HISTORY OF SUBSURFACE UTILITY ENGINEERING Post-53 – Looking Back (1981-1984)

Post-53 – Looking Back (1981-1984)

This week’s picture was provided by Jim Anspach and is of SUE work in 1984 on the first State DOT project (see more below). The quality of the picture is not very good, but I wanted to use it anyway because it is probably the only picture in existence of this first DOT SUE project. It also shows some of the equipment being used.

To truly understand what SUE is today, I believe it is important to understand what it was in the beginning. So, having looked at SUE from 1981 thru1999 in 2023 posts, and before moving onto the 2000s in 2024 posts, let’s take a few weeks and look back a little bit to the beginning.

SUE History from1981thru1984 

(1) Garon Stutzman “invented” SUE in 1981 and was the prime force behind the ideas and concepts of it. With the financial backing of a Washington area contractor, W.R. Owens, Garon formed So-Deep, Inc. 

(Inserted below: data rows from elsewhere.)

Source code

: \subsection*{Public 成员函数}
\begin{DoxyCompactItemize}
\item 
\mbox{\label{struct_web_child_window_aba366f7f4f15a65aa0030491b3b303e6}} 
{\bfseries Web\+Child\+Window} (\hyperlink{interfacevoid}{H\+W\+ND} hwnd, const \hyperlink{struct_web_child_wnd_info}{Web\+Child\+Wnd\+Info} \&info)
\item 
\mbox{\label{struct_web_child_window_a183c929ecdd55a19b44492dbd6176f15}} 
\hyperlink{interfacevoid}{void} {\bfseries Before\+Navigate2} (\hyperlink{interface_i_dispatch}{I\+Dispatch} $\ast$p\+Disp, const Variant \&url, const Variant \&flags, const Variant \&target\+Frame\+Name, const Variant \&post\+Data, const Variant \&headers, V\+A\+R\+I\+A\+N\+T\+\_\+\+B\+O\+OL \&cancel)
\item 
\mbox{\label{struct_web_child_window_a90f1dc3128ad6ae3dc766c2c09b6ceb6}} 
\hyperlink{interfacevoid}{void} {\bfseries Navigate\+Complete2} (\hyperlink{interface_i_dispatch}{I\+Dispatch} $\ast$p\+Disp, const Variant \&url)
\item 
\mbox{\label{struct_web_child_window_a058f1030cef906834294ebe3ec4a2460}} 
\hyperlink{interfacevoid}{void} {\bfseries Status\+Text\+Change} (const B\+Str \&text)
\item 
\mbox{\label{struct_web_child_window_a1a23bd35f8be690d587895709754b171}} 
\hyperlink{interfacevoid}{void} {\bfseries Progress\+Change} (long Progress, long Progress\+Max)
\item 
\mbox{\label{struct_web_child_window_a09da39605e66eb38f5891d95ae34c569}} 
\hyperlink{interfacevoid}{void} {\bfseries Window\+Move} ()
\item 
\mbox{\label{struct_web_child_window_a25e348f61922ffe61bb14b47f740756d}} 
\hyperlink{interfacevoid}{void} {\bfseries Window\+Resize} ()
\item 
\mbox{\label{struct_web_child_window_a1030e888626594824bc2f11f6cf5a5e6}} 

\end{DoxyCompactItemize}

(2) In 1982, the County of Fairfax, Virginia, entered into a contract with So-Deep for test holes. This was the Nation’s first instance of a governmental body entering into a task-order basis contract for locating utilities.

(3) In 1983 Garon Stutzman hired Jim Anspach, a Penn State geophysicist (now considered to be the “Father of SUE”) to provide surface geophysics and lots more. 

(4) About this time, questions arose regarding what to call these services. Jim Anspach and Jeff Oakley, a Penn State physics graduate, developed the terms “designating” and “locating” to differentiate these functions more accurately. The thinking was that a utility is not “located” until it is exposed; and until then, its existence and approximate location are “designated” by interpreting an energy field of some kind.

(5) In late 1983 Garon Stutzman approached the Virginia Department of Transportation (VDOT) and proposed designating all of the utilities on a highway project during the design stage so that designers could avoid them on paper when possible. J.C. Carr, the State Utility Engineer for VDOT, saw the potential and allocated $10,000 for a trial project, a massive road reconstruction in Crystal City traversing the Pentagon and Washington National Airport areas. Construction plans were already drawn, with utilities plotted from owner records and supposedly certified as correct by the utility companies. So-Deep designated the utilities during nighttime hours, and a VDOT crew surveyed the designations and plotted them on the plans. There were vast differences. So-Deep then performed approximately 100 test holes to prove their designations were accurate and to further identify the potential conflicts. On the record, VDOT stated to the Federal Highway Administration (FHWA) that over $1 million in savings to the taxpayer were realized. Off the record, the figure was $7 million or more.